"Sentence analysis - word count for each sentence"
Hello together,
I started with RapidMiner a few weeks agos (a fine tool btw) an I have the following situation: I have documents which I want to split into sentences and then count the number of words in each sentence so that I can check against a criteria (15 to 20 words) if the setence matches it - resulting in a positive or negative mark.
Later I will use a model and separate datasets (all documents vs. a new one) to check for the differences, i.e. compare the length of sentences against the training data. Here I though of k-NN and automatic classification, yet I'm not that far...
So far I managed to split my documents into sentences and I have them in a repository - so far, so good. However I can't find a way how to tell RapidMiner to count the words in each row (each row contains a sentence) - I mostly end up with getting the word frequency over all documents, which is not what I would like to have.
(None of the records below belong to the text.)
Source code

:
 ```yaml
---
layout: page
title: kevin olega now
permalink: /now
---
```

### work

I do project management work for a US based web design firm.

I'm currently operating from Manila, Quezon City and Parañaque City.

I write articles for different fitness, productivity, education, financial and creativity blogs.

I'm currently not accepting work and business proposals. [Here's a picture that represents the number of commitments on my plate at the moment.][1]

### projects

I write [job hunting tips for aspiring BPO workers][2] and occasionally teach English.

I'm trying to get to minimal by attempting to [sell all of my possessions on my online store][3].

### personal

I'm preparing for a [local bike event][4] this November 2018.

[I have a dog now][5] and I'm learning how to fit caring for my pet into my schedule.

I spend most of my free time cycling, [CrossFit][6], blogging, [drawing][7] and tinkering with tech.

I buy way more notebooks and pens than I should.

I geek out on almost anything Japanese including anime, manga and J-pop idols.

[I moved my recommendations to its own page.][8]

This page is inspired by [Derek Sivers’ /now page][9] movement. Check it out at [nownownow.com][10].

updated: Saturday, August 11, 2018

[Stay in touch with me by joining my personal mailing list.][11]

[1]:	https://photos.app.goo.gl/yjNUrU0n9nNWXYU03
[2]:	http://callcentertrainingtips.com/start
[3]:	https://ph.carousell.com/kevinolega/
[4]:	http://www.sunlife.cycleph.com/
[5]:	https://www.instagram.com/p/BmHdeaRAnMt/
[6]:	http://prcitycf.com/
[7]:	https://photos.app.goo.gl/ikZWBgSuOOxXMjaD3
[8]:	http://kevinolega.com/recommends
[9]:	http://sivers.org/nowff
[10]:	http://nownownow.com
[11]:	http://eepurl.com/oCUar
Does somebody know, how this can be achieved?
Thanks in advance.
Oliver
Best Answer
-
Sure, now that you have each sentence as its own document, you can process them using one of the many Process Document operators, depending on how they are stored. Inside that operator, you'll want to Tokenize it for words (typically using non-letters to tokenize) and then use the operator "Extract Token Number" to do exactly what you are looking for. That will get the number of tokens per document (sentence, in your case), which will be added to the data. You can even use "Aggregate Token Length" to find some other interesting token metadata, like average number of characters per token, token variance, min/max, etc.
0
Answers
-
Sure, now that you have each sentence as its own document, you can process them using one of the many Process Document operators, depending on how they are stored. Inside that operator, you'll want to Tokenize it for words (typically using non-letters to tokenize) and then use the operator "Extract Token Number" to do exactly what you are looking for. That will get the number of tokens per document (sentence, in your case), which will be added to the data. You can even use "Aggregate Token Length" to find some other interesting token metadata, like average number of characters per token, token variance, min/max, etc.
0 -
Thank you - that was actually easier then I thought :-)
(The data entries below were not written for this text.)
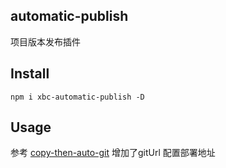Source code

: ## automatic-publish

项目版本发布插件

## Install

```
npm i xbc-automatic-publish -D
```

## Usage

参考 [copy-then-auto-git](https://github.com/xuwenqing2014/copy-then-auto-git) 增加了gitUrl 配置部署地址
Sometimes you don't seee the wood for the trees ;-)
However, is there a way to form an attribute of the counted tokens directly or do I have to do this at another place?
Oliver
1 -
I'm not sure I follow your question--"Extract Token Number" does create the attribute you are looking for.
0 -
Indeed - I just had to use the "include special attributs" in the following "Select Attributes" operator and it showed up...
Thank you very much.
Oliver
0